Nevada Bank Backs Off PlanTo Make Friendly Sale Easier

An attempt to make it easier for the board of Nevada's largest independent bank to sell it backfired.

Reno-based Pioneer Bancorp.'s wanted to reduce from 80% to a simple majority the percentage of outstanding shares whose vote is required if the board wants to sell the company or make some other major corporate transaction.

The proposed amendment to the bank's articles of incorporation was designed to encourage a potential acquirer to act through the board. If the board opposed such a transaction, the supermajority vote would still have been required for an override.

The vote to approve the change came just shy of the 80% required. But as news of the amendment plan drifted out, observers thought $631 million- asset Pioneer was putting itself in play-so management called off an extension of the voting and killed the proposal.

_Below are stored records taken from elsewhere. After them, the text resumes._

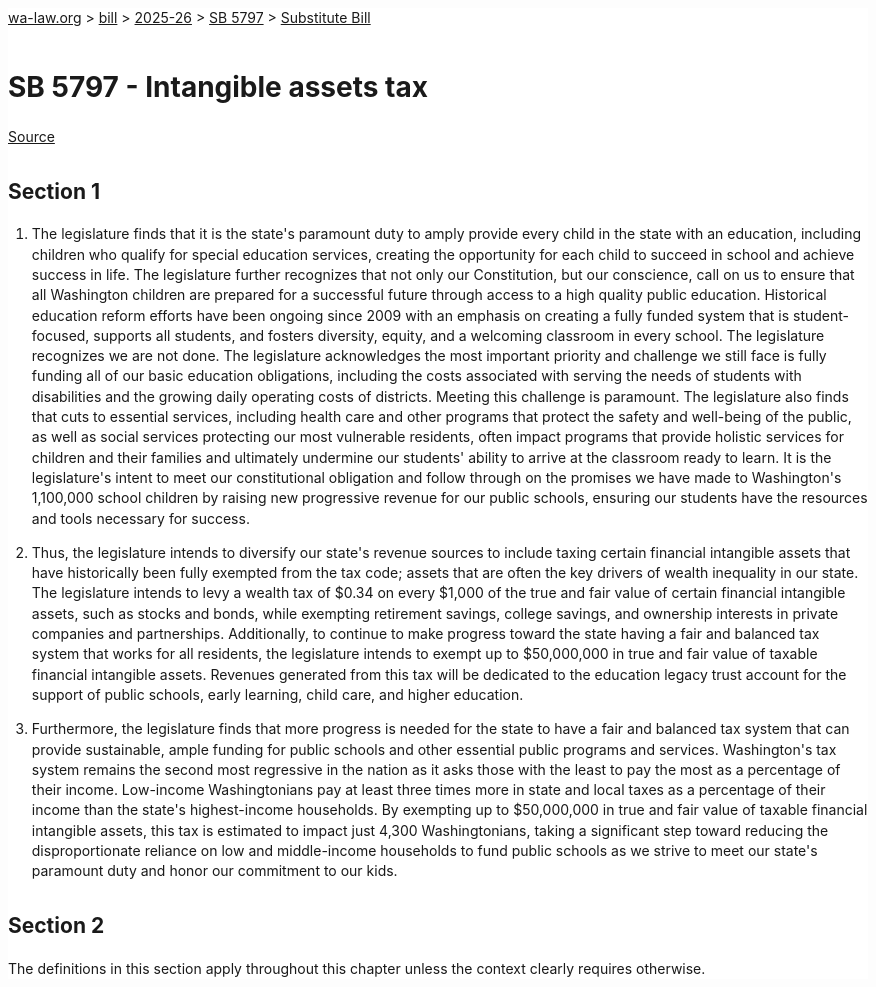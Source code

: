 [wa-law.org](/) > [bill](/bill/) > [2025-26](/bill/2025-26/) > [SB 5797](/bill/2025-26/sb/5797/) > [Substitute Bill](/bill/2025-26/sb/5797/S/)

# SB 5797 - Intangible assets tax

[Source](http://lawfilesext.leg.wa.gov/biennium/2025-26/Pdf/Bills/Senate%20Bills/5797-S.pdf)

## Section 1
1. The legislature finds that it is the state's paramount duty to amply provide every child in the state with an education, including children who qualify for special education services, creating the opportunity for each child to succeed in school and achieve success in life. The legislature further recognizes that not only our Constitution, but our conscience, call on us to ensure that all Washington children are prepared for a successful future through access to a high quality public education. Historical education reform efforts have been ongoing since 2009 with an emphasis on creating a fully funded system that is student-focused, supports all students, and fosters diversity, equity, and a welcoming classroom in every school. The legislature recognizes we are not done. The legislature acknowledges the most important priority and challenge we still face is fully funding all of our basic education obligations, including the costs associated with serving the needs of students with disabilities and the growing daily operating costs of districts. Meeting this challenge is paramount. The legislature also finds that cuts to essential services, including health care and other programs that protect the safety and well-being of the public, as well as social services protecting our most vulnerable residents, often impact programs that provide holistic services for children and their families and ultimately undermine our students' ability to arrive at the classroom ready to learn. It is the legislature's intent to meet our constitutional obligation and follow through on the promises we have made to Washington's 1,100,000 school children by raising new progressive revenue for our public schools, ensuring our students have the resources and tools necessary for success.

2. Thus, the legislature intends to diversify our state's revenue sources to include taxing certain financial intangible assets that have historically been fully exempted from the tax code; assets that are often the key drivers of wealth inequality in our state. The legislature intends to levy a wealth tax of $0.34 on every $1,000 of the true and fair value of certain financial intangible assets, such as stocks and bonds, while exempting retirement savings, college savings, and ownership interests in private companies and partnerships. Additionally, to continue to make progress toward the state having a fair and balanced tax system that works for all residents, the legislature intends to exempt up to $50,000,000 in true and fair value of taxable financial intangible assets. Revenues generated from this tax will be dedicated to the education legacy trust account for the support of public schools, early learning, child care, and higher education.

3. Furthermore, the legislature finds that more progress is needed for the state to have a fair and balanced tax system that can provide sustainable, ample funding for public schools and other essential public programs and services. Washington's tax system remains the second most regressive in the nation as it asks those with the least to pay the most as a percentage of their income. Low-income Washingtonians pay at least three times more in state and local taxes as a percentage of their income than the state's highest-income households. By exempting up to $50,000,000 in true and fair value of taxable financial intangible assets, this tax is estimated to impact just 4,300 Washingtonians, taking a significant step toward reducing the disproportionate reliance on low and middle-income households to fund public schools as we strive to meet our state's paramount duty and honor our commitment to our kids.

## Section 2
The definitions in this section apply throughout this chapter unless the context clearly requires otherwise.
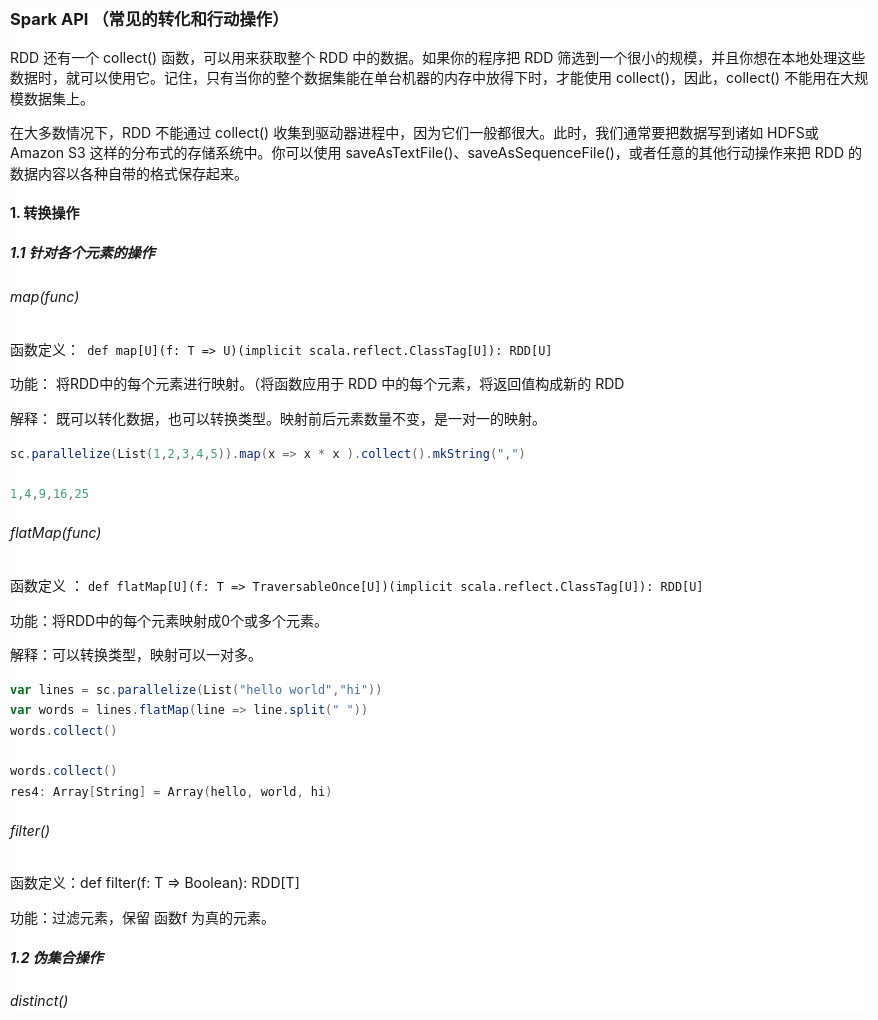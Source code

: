 ### Spark API （常见的转化和行动操作）

RDD 还有一个 collect() 函数，可以用来获取整个 RDD 中的数据。如果你的程序把 RDD 筛选到一个很小的规模，并且你想在本地处理这些数据时，就可以使用它。记住，只有当你的整个数据集能在单台机器的内存中放得下时，才能使用 collect()，因此，collect() 不能用在大规模数据集上。



在大多数情况下，RDD 不能通过 collect() 收集到驱动器进程中，因为它们一般都很大。此时，我们通常要把数据写到诸如 HDFS或 Amazon S3 这样的分布式的存储系统中。你可以使用 saveAsTextFile()、saveAsSequenceFile()，或者任意的其他行动操作来把 RDD 的数据内容以各种自带的格式保存起来。



#### 1. 转换操作

##### 1.1 针对各个元素的操作

###### map(func)

函数定义：` def map[U](f: T => U)(implicit scala.reflect.ClassTag[U]): RDD[U]`

功能： 将RDD中的每个元素进行映射。（将函数应用于 RDD 中的每个元素，将返回值构成新的 RDD

解释： 既可以转化数据，也可以转换类型。映射前后元素数量不变，是一对一的映射。

```scala
sc.parallelize(List(1,2,3,4,5)).map(x => x * x ).collect().mkString(",")

1,4,9,16,25
```



###### flatMap(func)

函数定义 ： `def flatMap[U](f: T => TraversableOnce[U])(implicit scala.reflect.ClassTag[U]): RDD[U]` 

功能：将RDD中的每个元素映射成0个或多个元素。

解释：可以转换类型，映射可以一对多。

```scala
var lines = sc.parallelize(List("hello world","hi"))
var words = lines.flatMap(line => line.split(" "))
words.collect()

words.collect()
res4: Array[String] = Array(hello, world, hi)
```



###### filter()

函数定义：def filter(f: T => Boolean): RDD[T]

功能：过滤元素，保留 函数f 为真的元素。



##### 1.2 伪集合操作

###### distinct()
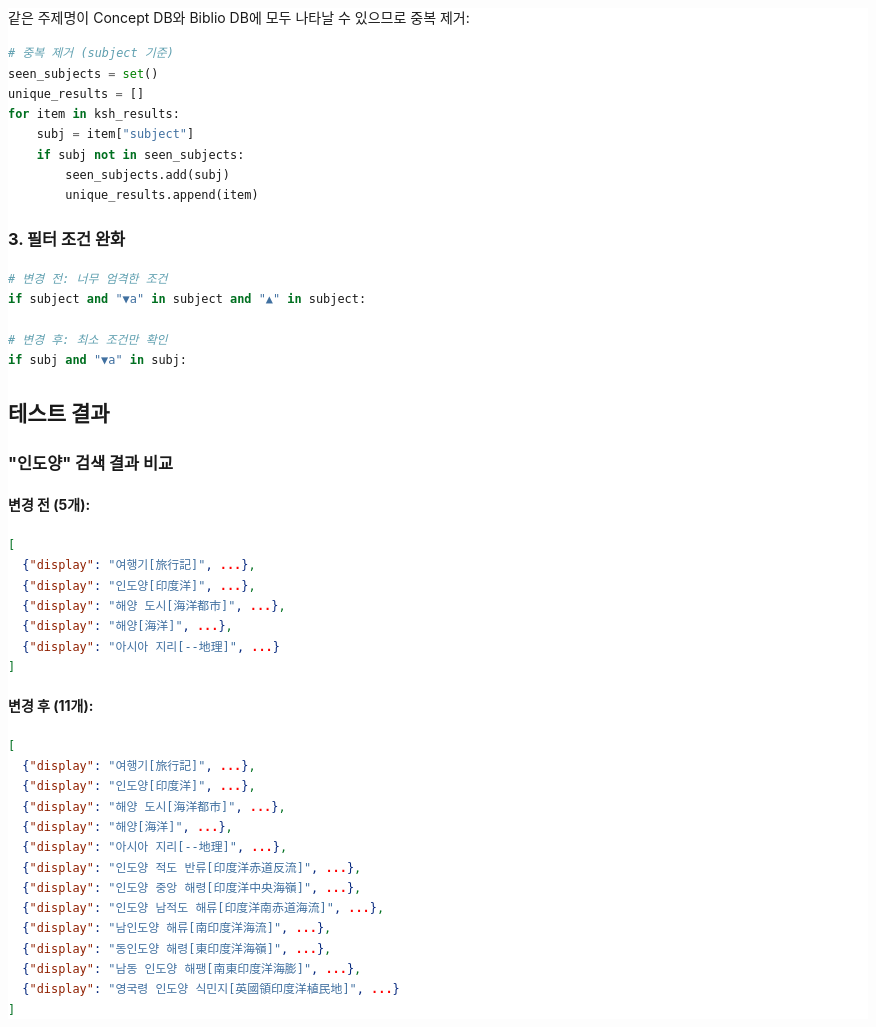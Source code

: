 같은 주제명이 Concept DB와 Biblio DB에 모두 나타날 수 있으므로 중복 제거:

```python
# 중복 제거 (subject 기준)
seen_subjects = set()
unique_results = []
for item in ksh_results:
    subj = item["subject"]
    if subj not in seen_subjects:
        seen_subjects.add(subj)
        unique_results.append(item)
```

### 3. 필터 조건 완화

```python
# 변경 전: 너무 엄격한 조건
if subject and "▼a" in subject and "▲" in subject:

# 변경 후: 최소 조건만 확인
if subj and "▼a" in subj:
```

## 테스트 결과

### "인도양" 검색 결과 비교

#### 변경 전 (5개):
```json
[
  {"display": "여행기[旅行記]", ...},
  {"display": "인도양[印度洋]", ...},
  {"display": "해양 도시[海洋都市]", ...},
  {"display": "해양[海洋]", ...},
  {"display": "아시아 지리[--地理]", ...}
]
```

#### 변경 후 (11개):
```json
[
  {"display": "여행기[旅行記]", ...},
  {"display": "인도양[印度洋]", ...},
  {"display": "해양 도시[海洋都市]", ...},
  {"display": "해양[海洋]", ...},
  {"display": "아시아 지리[--地理]", ...},
  {"display": "인도양 적도 반류[印度洋赤道反流]", ...},
  {"display": "인도양 중앙 해령[印度洋中央海嶺]", ...},
  {"display": "인도양 남적도 해류[印度洋南赤道海流]", ...},
  {"display": "남인도양 해류[南印度洋海流]", ...},
  {"display": "동인도양 해령[東印度洋海嶺]", ...},
  {"display": "남동 인도양 해팽[南東印度洋海膨]", ...},
  {"display": "영국령 인도양 식민지[英國領印度洋植民地]", ...}
]
```
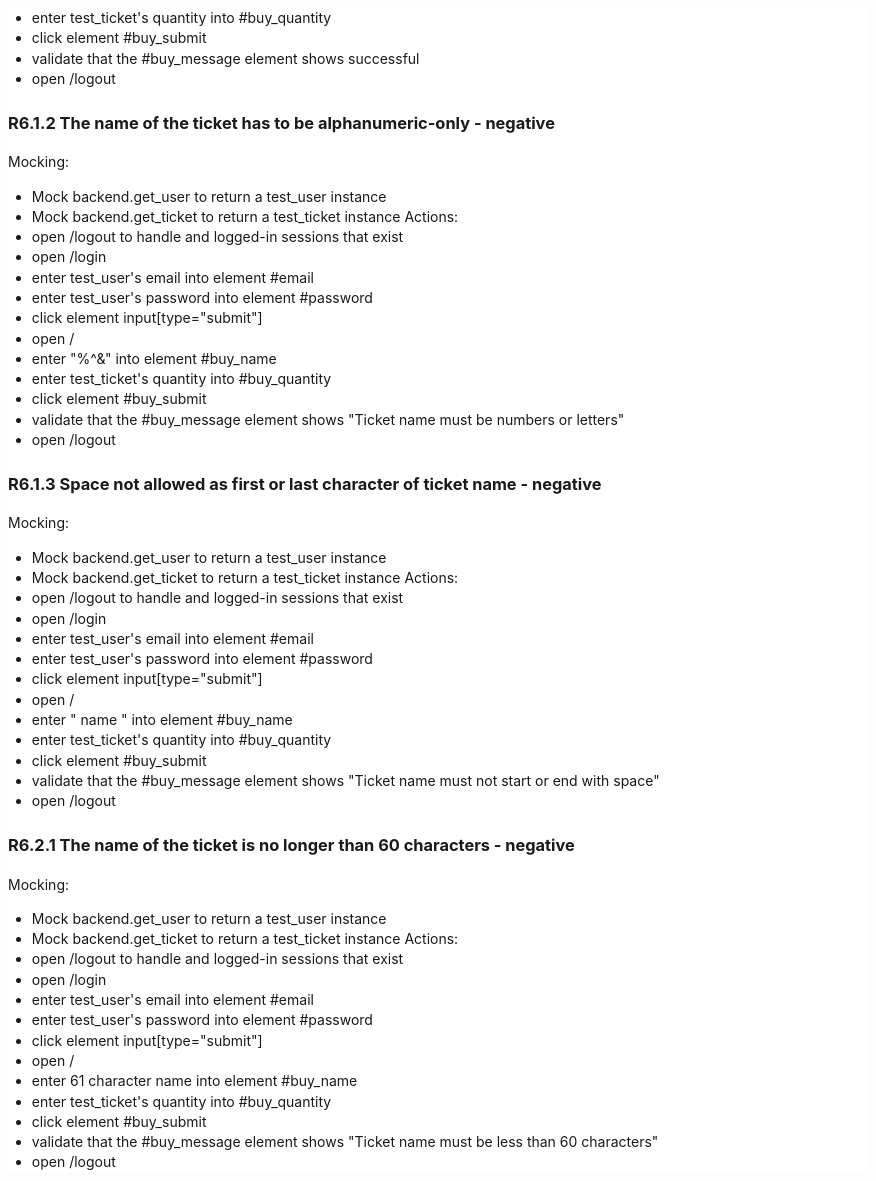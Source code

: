 - enter test_ticket's quantity into #buy_quantity
- click element #buy_submit
- validate that the #buy_message element shows successful
- open /logout


### R6.1.2 The name of the ticket has to be alphanumeric-only - negative
Mocking:
- Mock backend.get_user to return a test_user instance
- Mock backend.get_ticket to return a test_ticket instance
Actions:
- open /logout to handle and logged-in sessions that exist
- open /login
- enter test_user's email into element #email
- enter test_user's password into element #password
- click element input[type="submit"]
- open /
- enter "%^&" into element #buy_name
- enter test_ticket's quantity into #buy_quantity
- click element #buy_submit
- validate that the #buy_message element shows "Ticket name must be numbers or letters"
- open /logout


### R6.1.3 Space not allowed as first or last character of ticket name - negative
Mocking:
- Mock backend.get_user to return a test_user instance
- Mock backend.get_ticket to return a test_ticket instance
Actions:
- open /logout to handle and logged-in sessions that exist
- open /login
- enter test_user's email into element #email
- enter test_user's password into element #password
- click element input[type="submit"]
- open /
- enter " name " into element #buy_name
- enter test_ticket's quantity into #buy_quantity
- click element #buy_submit
- validate that the #buy_message element shows "Ticket name must not start or end with space"
- open /logout


### R6.2.1 The name of the ticket is no longer than 60 characters - negative
Mocking:
- Mock backend.get_user to return a test_user instance
- Mock backend.get_ticket to return a test_ticket instance
Actions:
- open /logout to handle and logged-in sessions that exist
- open /login
- enter test_user's email into element #email
- enter test_user's password into element #password
- click element input[type="submit"]
- open /
- enter 61 character name into element #buy_name
- enter test_ticket's quantity into #buy_quantity
- click element #buy_submit
- validate that the #buy_message element shows "Ticket name must be less than 60 characters"
- open /logout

The plan was not meant as a signal that Pioneer is for sale at any price, said president and chief executive William E. Martin. "We will continue to have maximum protection" against unwanted offers.

Pioneer was going against the flow at a time when many community banks are moving to supermajority voting and shareholder rights plans to stave off activist shareholders and hostile acquirers.

But observers and bank officials said Pioneer's existing defenses go too far, denying adequate power to the board and the shareholder majority.

Now the bank has found itself trapped by its own defenses.

About 91% of the shareholders voted on the proposal, but it received the support of only 78.5% of outstanding shares.

Bank officials decided to extend voting for another week but then backed off completely after the move generated rumors that Pioneer was for sale.

"We believe that at this point the shareholders have spoken, and we're going to have to go with the recognition that 78% was the most we could get," Mr. Martin said.

"It sounds like they painted themselves in a corner," said Doug Faucette, partner at the Washington law firm of Muldoon, Murphy & Faucette. "One needs to be wary of some of these defenses, because sometimes you can hoist yourself on your own petard."